An exciting time of the year, dressing up and Halloween games always make for a spook-tactular time!
In this quick farming themed Halloween blog, we share some top tips for Halloween celebrations while staying safe on the farm.
Get creative with your carvings
We love this idea from Farmers Weekly where farming fanatics have been carving pumpkins in the shape of their livestock, machinery and even their beloved tractors! A different take on the traditional scary look but every bit as effective for something different this Halloween.
Put your pumpkin leftovers to good use
Remember that after carving your pumpkins you should not feed any scraps to pigs, chickens or livestock. Not only is this illegal to feed kitchen waste to farm animals but it can also be very harmful to their health. Instead why not check out pumpkin recipes from Farmers Weekly there’s options for sweet pumpkin pie, a hearty seasonal soup and year round favourite, marmalade.
Keep it low key around animals
Fireworks, sparklers and fancy dress are to be enjoyed but safety is the number one priority, this quick guide from NI Direct is an important read. Remember that fireworks can cause severe distress in farm animals and pets. It’s best to keep pets indoors in a calm and quiet environment while firework use of any kind is to be avoided where livestock are in close proximity.

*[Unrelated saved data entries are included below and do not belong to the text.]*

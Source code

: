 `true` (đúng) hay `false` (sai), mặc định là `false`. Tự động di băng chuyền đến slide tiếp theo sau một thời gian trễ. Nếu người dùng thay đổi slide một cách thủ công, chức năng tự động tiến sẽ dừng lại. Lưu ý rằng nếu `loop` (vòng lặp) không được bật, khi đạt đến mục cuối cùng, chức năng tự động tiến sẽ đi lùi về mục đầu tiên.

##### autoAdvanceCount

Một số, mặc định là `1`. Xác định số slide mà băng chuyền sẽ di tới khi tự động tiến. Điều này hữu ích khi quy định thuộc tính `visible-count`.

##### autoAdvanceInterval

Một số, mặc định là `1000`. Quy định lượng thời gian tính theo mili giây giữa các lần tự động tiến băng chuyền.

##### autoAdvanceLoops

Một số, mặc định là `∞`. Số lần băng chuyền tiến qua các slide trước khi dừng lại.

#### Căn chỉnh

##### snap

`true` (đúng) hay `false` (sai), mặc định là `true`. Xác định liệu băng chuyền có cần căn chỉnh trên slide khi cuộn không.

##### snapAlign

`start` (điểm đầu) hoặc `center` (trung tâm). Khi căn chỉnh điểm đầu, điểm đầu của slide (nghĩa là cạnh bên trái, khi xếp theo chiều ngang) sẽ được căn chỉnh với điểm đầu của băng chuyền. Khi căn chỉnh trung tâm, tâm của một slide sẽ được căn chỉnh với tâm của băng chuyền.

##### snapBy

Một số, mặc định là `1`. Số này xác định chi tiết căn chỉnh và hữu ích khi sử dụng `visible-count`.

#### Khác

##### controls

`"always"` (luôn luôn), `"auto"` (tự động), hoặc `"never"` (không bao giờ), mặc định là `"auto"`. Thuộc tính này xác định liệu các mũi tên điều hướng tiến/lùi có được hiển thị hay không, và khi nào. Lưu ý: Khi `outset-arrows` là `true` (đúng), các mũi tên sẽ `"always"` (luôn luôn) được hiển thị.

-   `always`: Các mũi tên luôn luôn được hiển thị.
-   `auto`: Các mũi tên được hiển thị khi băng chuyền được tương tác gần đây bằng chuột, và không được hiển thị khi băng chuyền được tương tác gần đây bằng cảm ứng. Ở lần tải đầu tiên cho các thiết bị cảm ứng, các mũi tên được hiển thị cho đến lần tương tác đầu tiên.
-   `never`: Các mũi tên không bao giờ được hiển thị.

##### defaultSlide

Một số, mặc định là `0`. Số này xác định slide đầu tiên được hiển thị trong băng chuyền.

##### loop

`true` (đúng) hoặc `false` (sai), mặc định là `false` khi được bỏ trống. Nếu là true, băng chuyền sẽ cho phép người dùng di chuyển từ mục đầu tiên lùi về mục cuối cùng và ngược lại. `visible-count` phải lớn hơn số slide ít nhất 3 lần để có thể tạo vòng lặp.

Halloween games go virtual
This year while continuing to fight the challenges of COVID-19 we must remember to maintain social distancing and social bubbling guidelines…but this doesn’t have to hamper your Halloween fun. Why not host virtual Halloween games and quizzes, compete against friends and family from the safety of your home. Bobbing for apple time trials, pin the hat on the witch and decoration making competitions can all be done in a virtual environment, keeping you connected to the people you would normally celebrate with via video!
Always be child aware
Ulster Farmer's Union remind us of the importance to be child aware on the farm particularly during school holidays. While to children the farm may seem like a place of adventure with animals and machinery it is a place of work with many hazards and should at all times be a child free zone, especially during the current extended mid-term break.
Dedicate a secure location for children to play away from the main farmyard and livestock, encourage them to wear bright or reflective clothing and always follow the advice from the Health & Safety executive which you can read here.